Quasi tutti i viaggi in Sudafrica atterrano a Johannesburg, e molti la considerano solo un posto di passaggio. Dalle un giorno o due e ti ripaga, perché nessun altro luogo racconta la storia del paese in modo più diretto. È qui che l’apartheid fu imposto e poi smantellato, e i musei e le township danno il contesto al resto del viaggio.
Comincia con l’Apartheid Museum e Constitution Hill, poi passa una mattinata a Soweto con una guida locale: la vecchia casa di Mandela su Vilakazi Street, il memoriale di Hector Pieterson e la vita quotidiana della township più famosa del Sudafrica. La città creativa è l’altra metà, attorno a Maboneng e Braamfontein, con street art, mercati del weekend e una scena gastronomica che non ha nulla da dimostrare.

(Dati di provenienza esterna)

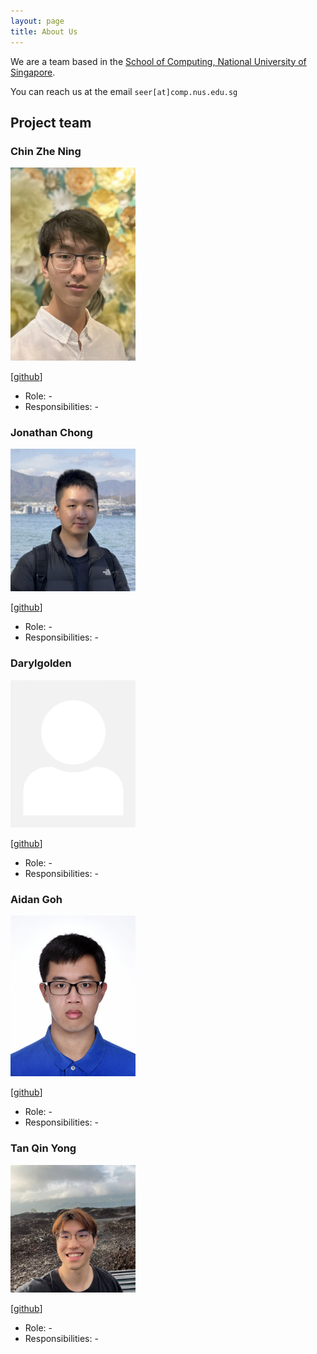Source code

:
 ```yaml
---
layout: page
title: About Us
---
```


We are a team based in the [School of Computing, National University of Singapore](http://www.comp.nus.edu.sg).

You can reach us at the email `seer[at]comp.nus.edu.sg`

## Project team

### Chin Zhe Ning

<img src="images/chinzhening.png" width="200px">

[[github](https://github.com/biinnnggggg)]

* Role: -
* Responsibilities: -

### Jonathan Chong

<img src="images/jonchong98.jpg" width="200px">

[[github](http://github.com/jonchong98)]

* Role: -
* Responsibilities: -

### Darylgolden

<img src="images/darylgolden.png" width="200px">

[[github](http://github.com/darylgolden)]

* Role: -
* Responsibilities: -

### Aidan Goh

<img src="images/topkec.png" width="200px">

[[github](https://github.com/TopKec)]

* Role: -
* Responsibilities: -

### Tan Qin Yong

<img src="images/tanqinyong.png" width="200px">

[[github](http://github.com/tanqinyong)]

* Role: -
* Responsibilities: -
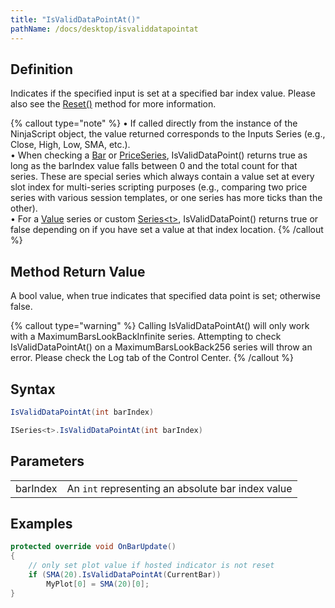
 ```yaml
---
title: "IsValidDataPointAt()"
pathName: /docs/desktop/isvaliddatapointat
---
```


## Definition

Indicates if the specified input is set at a specified bar index value. Please also see the [Reset()](/docs/desktop/reset) method for more information.

{% callout type="note" %}
• If called directly from the instance of the NinjaScript object, the value returned corresponds to the Inputs Series (e.g., Close, High, Low, SMA, etc.).  
• When checking a [Bar](/docs/desktop/bars) or [PriceSeries](/docs/desktop/priceseries), IsValidDataPoint() returns true as long as the barIndex value falls between 0 and the total count for that series. These are special series which always contain a value set at every slot index for multi-series scripting purposes (e.g., comparing two price series with various session templates, or one series has more ticks than the other).  
• For a [Value](/docs/desktop/value) series or custom [Series&lt;t&gt;](/docs/desktop/seriest), IsValidDataPoint() returns true or false depending on if you have set a value at that index location.
{% /callout %}

## Method Return Value

A bool value, when true indicates that specified data point is set; otherwise false.

{% callout type="warning" %}
Calling IsValidDataPointAt() will only work with a MaximumBarsLookBackInfinite series. Attempting to check IsValidDataPointAt() on a MaximumBarsLookBack256 series will throw an error. Please check the Log tab of the Control Center.
{% /callout %}

## Syntax

```csharp
IsValidDataPointAt(int barIndex)

ISeries<t>.IsValidDataPointAt(int barIndex)
```

## Parameters

|  |  |
| --- | --- |
| barIndex | An `int` representing an absolute bar index value |

## Examples

```csharp
protected override void OnBarUpdate()
{
    // only set plot value if hosted indicator is not reset
    if (SMA(20).IsValidDataPointAt(CurrentBar))
        MyPlot[0] = SMA(20)[0];
}
```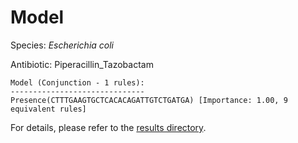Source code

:
# Model

Species: *Escherichia coli*

Antibiotic: Piperacillin_Tazobactam

```
Model (Conjunction - 1 rules):
------------------------------
Presence(CTTTGAAGTGCTCACACAGATTGTCTGATGA) [Importance: 1.00, 9 equivalent rules]

```

For details, please refer to the [results directory](../../../../../results/scm_b/escherichia%20coli/piperacillin_tazobactam/repeat_6/).

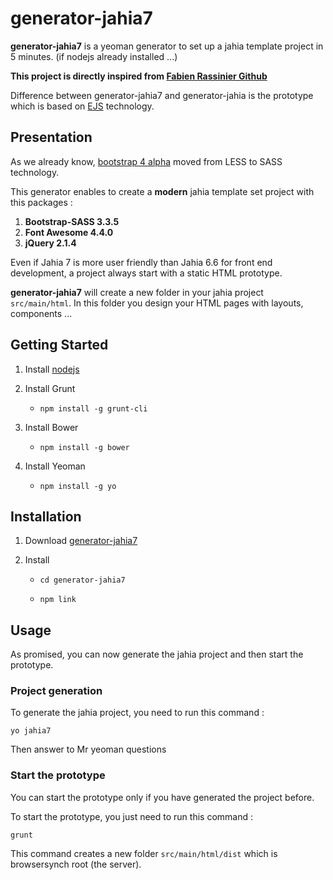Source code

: # generator-jahia7

**generator-jahia7** is a yeoman generator to set up a jahia template project in 5 minutes. (if nodejs already installed ...)

**This project is directly inspired from [Fabien Rassinier Github](https://github.com/f4bien/generator-jahia)**

Difference between generator-jahia7 and generator-jahia is the prototype which is based on [EJS](http://ejs.co) technology.

## Presentation

As we already know, [bootstrap 4 alpha](http://blog.getbootstrap.com/2015/08/19/bootstrap-4-alpha/) moved from LESS to SASS technology.
 
This generator enables to create a **modern** jahia template set project with this packages : 

1. **Bootstrap-SASS 3.3.5**
2. **Font Awesome 4.4.0**
3. **jQuery 2.1.4**

Even if Jahia 7 is more user friendly than Jahia 6.6 for front end development, a project always start with a static HTML prototype.

**generator-jahia7** will create a new folder in your jahia project `src/main/html`. In this folder you 
design your HTML pages with layouts, components ...

## Getting Started

1. Install [nodejs](https://nodejs.org/)

2. Install Grunt
	
	* 	`npm install -g grunt-cli`
		
3. Install Bower
	
	* 	`npm install -g bower`
		
4. Install Yeoman

	* 	`npm install -g yo`	
	

## Installation

1. Download [generator-jahia7](https://github.com/Alexandre-Gadiou/generator-jahia7/archive/master.zip)

2. Install

	* 	`cd generator-jahia7`
		
	* 	`npm link`
		
## Usage	

As promised, you can now generate the jahia project and then start the prototype.

### Project generation

To generate the jahia project, you need to run this command  :

```
yo jahia7
```

Then answer to Mr yeoman questions

### Start the prototype	

You can start the prototype only if you have generated the project before.

To start the prototype, you just need to run this command  :

```
grunt
```

This command creates a new folder `src/main/html/dist` which is browsersynch root (the server).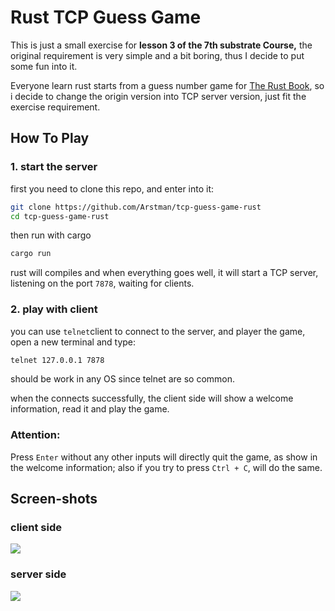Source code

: # Rust TCP Guess Game
This is just a small exercise for **lesson 3 of the 7th substrate Course,** the original requirement is very simple and a bit boring, thus I decide to put some fun into it.

Everyone learn rust starts from a guess number game for  [The Rust Book](https://doc.rust-lang.org/book/ch02-00-guessing-game-tutorial.html), so i decide to change the origin version into TCP server version, just fit the exercise requirement.



## How To Play

###  1. start the server

first you need to clone this repo, and enter into it:

```bash
git clone https://github.com/Arstman/tcp-guess-game-rust
cd tcp-guess-game-rust
```

then run with cargo

```bash
cargo run
```

rust will compiles and when everything goes well, it will start a TCP server, listening on the port `7878`, waiting for clients.

### 2. play with client

you can use `telnet`client  to connect to the server, and player the game, open a new terminal and type:

```bash
telnet 127.0.0.1 7878
```

should be work in any OS since telnet are so common.

when the connects successfully, the client  side will  show a welcome information, read it and play the game.

### Attention:

Press `Enter` without any other inputs will directly quit the game,  as show in the welcome information; also if you try to press `Ctrl + C`, will do the same.

## Screen-shots

### client side

![](https://raw.githubusercontent.com/Arstman/imgstorage/main/ch3_client_sid.png)

### server side

![](https://raw.githubusercontent.com/Arstman/imgstorage/main/ch3_server_sid.png)
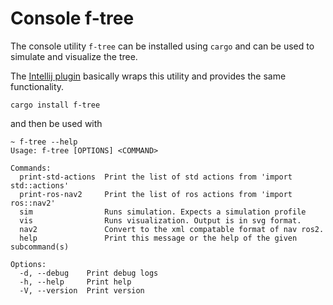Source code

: # Console f-tree

The console utility `f-tree` can be installed using `cargo` and can be used to simulate and visualize the tree.

The [Intellij plugin](intellij.md) basically wraps this utility and provides the same functionality.

```shell
cargo install f-tree
```

and then be used with

```shell
~ f-tree --help
Usage: f-tree [OPTIONS] <COMMAND>

Commands:
  print-std-actions  Print the list of std actions from 'import std::actions'
  print-ros-nav2     Print the list of ros actions from 'import ros::nav2'
  sim                Runs simulation. Expects a simulation profile
  vis                Runs visualization. Output is in svg format.
  nav2               Convert to the xml compatable format of nav ros2.
  help               Print this message or the help of the given subcommand(s)

Options:
  -d, --debug    Print debug logs
  -h, --help     Print help
  -V, --version  Print version


```
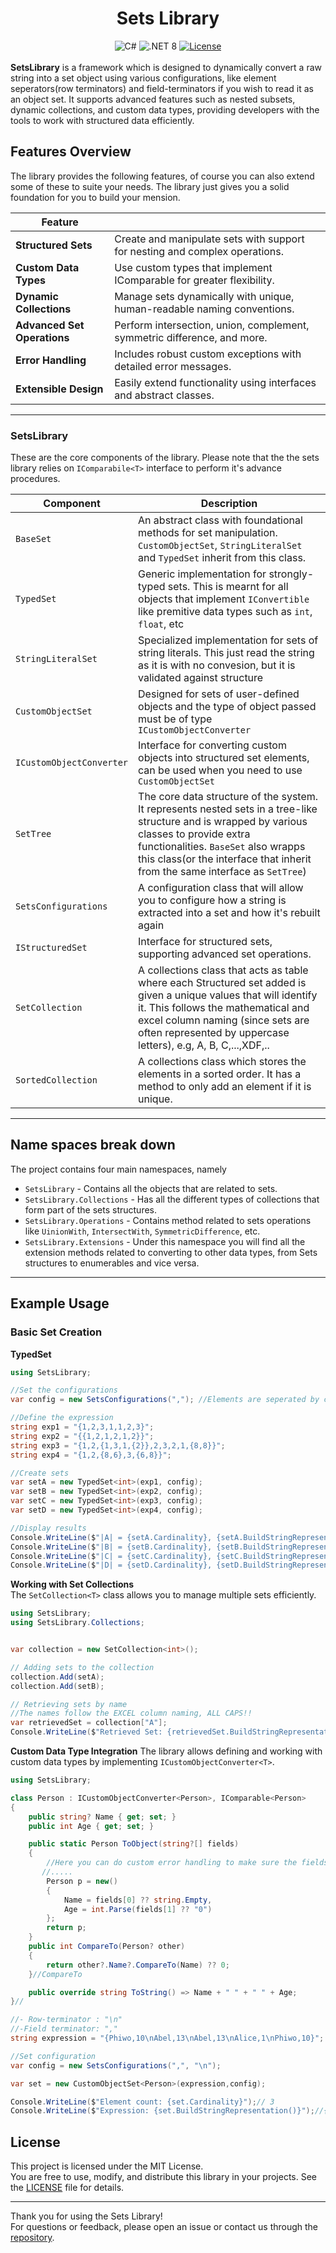 <h1 align="center">Sets Library</h1>
<div align="center">
  <img src="https://img.shields.io/badge/language-C%23-blue.svg" alt="C#" />
  <img src="https://img.shields.io/badge/.NET-8.0-blueviolet.svg" alt=".NET 8" />
  <a href="https://github.com/Shisui-Pho/Sets-Library/blob/main/LICENSE">
    <img src="https://img.shields.io/github/license/Shisui-Pho/Sets-Library" alt="License" />
  </a>
</div>
<br>
<strong>SetsLibrary</strong> is a framework which is designed to dynamically convert a raw string into a set object using various configurations, like element seperators(row terminators) and field-terminators if you wish to read it as an object set. It supports advanced features such as nested subsets, dynamic collections, and custom data types, providing developers with the tools to work with structured data efficiently.
<br>


## Features Overview
The library provides the following features, of course you can also extend some of these to suite your needs. The library just gives you a solid foundation for you to build your mension.

| Feature                           |                                                                                          |
|-----------------------------------|-----------------------------------------------------------------------------------------------------|
| **Structured Sets**               | Create and manipulate sets with support for nesting and complex operations.                        |
| **Custom Data Types**             | Use custom types that implement IComparable for greater flexibility.                               |
| **Dynamic Collections**           | Manage sets dynamically with unique, human-readable naming conventions.                           |
| **Advanced Set Operations**       | Perform intersection, union, complement, symmetric difference, and more.                          |
| **Error Handling**                | Includes robust custom exceptions with detailed error messages.                                   |
| **Extensible Design**             | Easily extend functionality using interfaces and abstract classes.                                |
---

### **SetsLibrary**
These are the core components of the library. Please note that the the sets library relies on `IComparabile<T>` interface to perform it's advance procedures. 

| Component               | Description                                                                          |
|-------------------------|--------------------------------------------------------------------------------------|
| `BaseSet`               | An abstract class with foundational methods for set manipulation. `CustomObjectSet`, `StringLiteralSet` and `TypedSet` inherit from this class. |
 `TypedSet`              | Generic implementation for strongly-typed sets. This is mearnt for all objects that implement `IConvertible` like premitive data types such as `int`, `float`, etc |
| `StringLiteralSet`      | Specialized implementation for sets of string literals. This just read the string as it is with no convesion, but it is validated against structure |
| `CustomObjectSet`       | Designed for sets of user-defined objects and the type of object passed must be of type `ICustomObjectConverter`|
| `ICustomObjectConverter` | Interface for converting custom objects into structured set elements, can be used when you need to use `CustomObjectSet`                |
| `SetTree`              | The core data structure of the system. It represents nested sets in a tree-like structure and is wrapped by various classes to provide extra functionalities. `BaseSet` also wrapps this class(or the interface that inherit from the same interface as `SetTree`)|
|`SetsConfigurations`| A configuration class that will allow you to configure how a string is extracted into a set and how it's rebuilt again|
| `IStructuredSet`        | Interface for structured sets, supporting advanced set operations.                   |
|`SetCollection`| A collections class that acts as table where each Structured set added is given a unique values that will identify it. This follows the mathematical and excel column naming (since sets are often represented by uppercase letters), e.g, A, B, C,...,XDF,..|
|`SortedCollection`|A collections class which stores the elements in a sorted order. It has a method to only add an element if it is unique.|

---
## Name spaces break down  
The project contains four main namespaces, namely
- `SetsLibrary` - Contains all the objects that are related to sets.
- `SetsLibrary.Collections` - Has all the different types of collections that form part of the sets structures.
- `SetsLibrary.Operations` - Contains method related to sets operations like `UinionWith`, `IntersectWith`, `SymmetricDifference`, etc.  
- `SetsLibrary.Extensions` - Under this namespace you will find all the extension methods related to converting to other data types, from Sets structures to enumerables and vice versa.  

---

## Example Usage

### Basic Set Creation

**TypedSet**
```csharp
using SetsLibrary;

//Set the configurations
var config = new SetsConfigurations(","); //Elements are seperated by commas

//Define the expression
string exp1 = "{1,2,3,1,1,2,3}";
string exp2 = "{{1,2,1,2,1,2}}";
string exp3 = "{1,2,{1,3,1,{2}},2,3,2,1,{8,8}}";
string exp4 = "{1,2,{8,6},3,{6,8}}";

//Create sets
var setA = new TypedSet<int>(exp1, config);
var setB = new TypedSet<int>(exp2, config);
var setC = new TypedSet<int>(exp3, config);
var setD = new TypedSet<int>(exp4, config);

//Display results
Console.WriteLine($"|A| = {setA.Cardinality}, {setA.BuildStringRepresentation()}");// |A| = 3, {1,2,3}
Console.WriteLine($"|B| = {setB.Cardinality}, {setB.BuildStringRepresentation()}");// |B| = 1, {{1,2}}
Console.WriteLine($"|C| = {setC.Cardinality}, {setC.BuildStringRepresentation()}");// |C| = 5, {1,2,3,{8},{1,3,{2}}}
Console.WriteLine($"|D| = {setD.Cardinality}, {setD.BuildStringRepresentation()}");// |D| = 4, {1,2,3,{6,8}}
```
**Working with Set Collections**  
The `SetCollection<T>` class allows you to manage multiple sets efficiently.

```csharp
using SetsLibrary;
using SetsLibrary.Collections;


var collection = new SetCollection<int>();

// Adding sets to the collection
collection.Add(setA);
collection.Add(setB);

// Retrieving sets by name
//The names follow the EXCEL column naming, ALL CAPS!!
var retrievedSet = collection["A"];
Console.WriteLine($"Retrieved Set: {retrievedSet.BuildStringRepresentation()}");//{1,2,3}
``` 
**Custom Data Type Integration**
The library allows defining and working with custom data types by implementing `ICustomObjectConverter<T>`.

```csharp
using SetsLibrary;

class Person : ICustomObjectConverter<Person>, IComparable<Person>
{
    public string? Name { get; set; }
    public int Age { get; set; }

    public static Person ToObject(string?[] fields)
    {
        //Here you can do custom error handling to make sure the fields are in the way you like
       //.....
        Person p = new()
        {
            Name = fields[0] ?? string.Empty,
            Age = int.Parse(fields[1] ?? "0")
        };
        return p;
    }
    public int CompareTo(Person? other)
    {
        return other?.Name?.CompareTo(Name) ?? 0;
    }//CompareTo

    public override string ToString() => Name + " " + " " + Age;
}//

//- Row-terminator : "\n"
//-Field terminator: ","
string expression = "{Phiwo,10\nAbel,13\nAbel,13\nAlice,1\nPhiwo,10}";

//Set configuration
var config = new SetsConfigurations(",", "\n");

var set = new CustomObjectSet<Person>(expression,config);

Console.WriteLine($"Element count: {set.Cardinality}");// 3
Console.WriteLine($"Expression: {set.BuildStringRepresentation()}");//{// Abel 13\nAlice 1\nPhiwo 10}
```

## **License**

This project is licensed under the MIT License.  
You are free to use, modify, and distribute this library in your projects. See the [LICENSE](https://github.com/Shisui-Pho/Sets-Library/blob/main/LICENSE) file for details.

---

Thank you for using the Sets Library!  
For questions or feedback, please open an issue or contact us through the [repository](https://github.com/Shisui-Pho/Sets-Library).


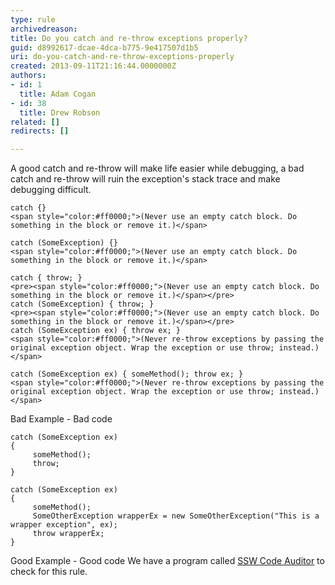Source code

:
 ```yaml
---
type: rule
archivedreason: 
title: Do you catch and re-throw exceptions properly?
guid: d8992617-dcae-4dca-b775-9e417507d1b5
uri: do-you-catch-and-re-throw-exceptions-properly
created: 2013-09-11T21:16:44.0000000Z
authors:
- id: 1
  title: Adam Cogan
- id: 38
  title: Drew Robson
related: []
redirects: []

---
```


A good catch and re-throw will make life easier while debugging, a bad catch and re-throw will ruin the exception's stack trace and make debugging difficult.

<!--endintro-->


```
catch {} 
<span style="color:#ff0000;">(Never use an empty catch block. Do something in the block or remove it.)</span>

catch (SomeException) {} 
<span style="color:#ff0000;">(Never use an empty catch block. Do something in the block or remove it.)</span>

catch { throw; } 
<pre><span style="color:#ff0000;">(Never use an empty catch block. Do something in the block or remove it.)</span></pre>
catch (SomeException) { throw; } 
<pre><span style="color:#ff0000;">(Never use an empty catch block. Do something in the block or remove it.)</span></pre>
catch (SomeException ex) { throw ex; } 
<span style="color:#ff0000;">(Never re-throw exceptions by passing the original exception object. Wrap the exception or use throw; instead.)</span>

catch (SomeException ex) { someMethod(); throw ex; } 
<span style="color:#ff0000;">(Never re-throw exceptions by passing the original exception object. Wrap the exception or use throw; instead.)
</span>
```

Bad Example - Bad code

```
catch (SomeException ex) 
{ 
     someMethod(); 
     throw; 
}

catch (SomeException ex) 
{ 
     someMethod(); 
     SomeOtherException wrapperEx = new SomeOtherException("This is a wrapper exception", ex);
     throw wrapperEx; 
}
```

Good Example - Good code
We have a program called [SSW Code Auditor](http&#58;//www.ssw.com.au/ssw/CodeAuditor/Default.aspx) to check for this rule.
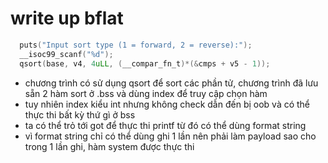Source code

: # write up bflat
```c
  puts("Input sort type (1 = forward, 2 = reverse):");
  __isoc99_scanf("%d");
  qsort(base, v4, 4uLL, (__compar_fn_t)*(&cmps + v5 - 1));
```
- chương trình có sử dụng qsort để sort các phần tử, chương trình đã lưu sẵn 2 hàm sort ở .bss và dùng index để truy cập chọn hàm 
- tuy nhiên index kiểu int nhưng không check dẫn đến bị oob và có thể thực thi bất kỳ thứ gì ở bss
- ta có thể trỏ tới got để thực thi printf từ đó có thể dùng format string 
- vì format string chỉ có thể dùng ghi 1 lần nên phải làm payload sao cho trong 1 lần ghi, hàm system được thực thi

Joburg è anche una facile base per i safari. Pilanesberg è una riserva Big Five senza malaria a circa due ore e mezza, fattibile in una lunga giornata, e anche Pretoria e le porte d’accesso al Kruger sono vicine. La maggior parte dei viaggiatori dorme nei sicuri sobborghi settentrionali, Sandton o Rosebank, e si sposta con Uber e il Gautrain.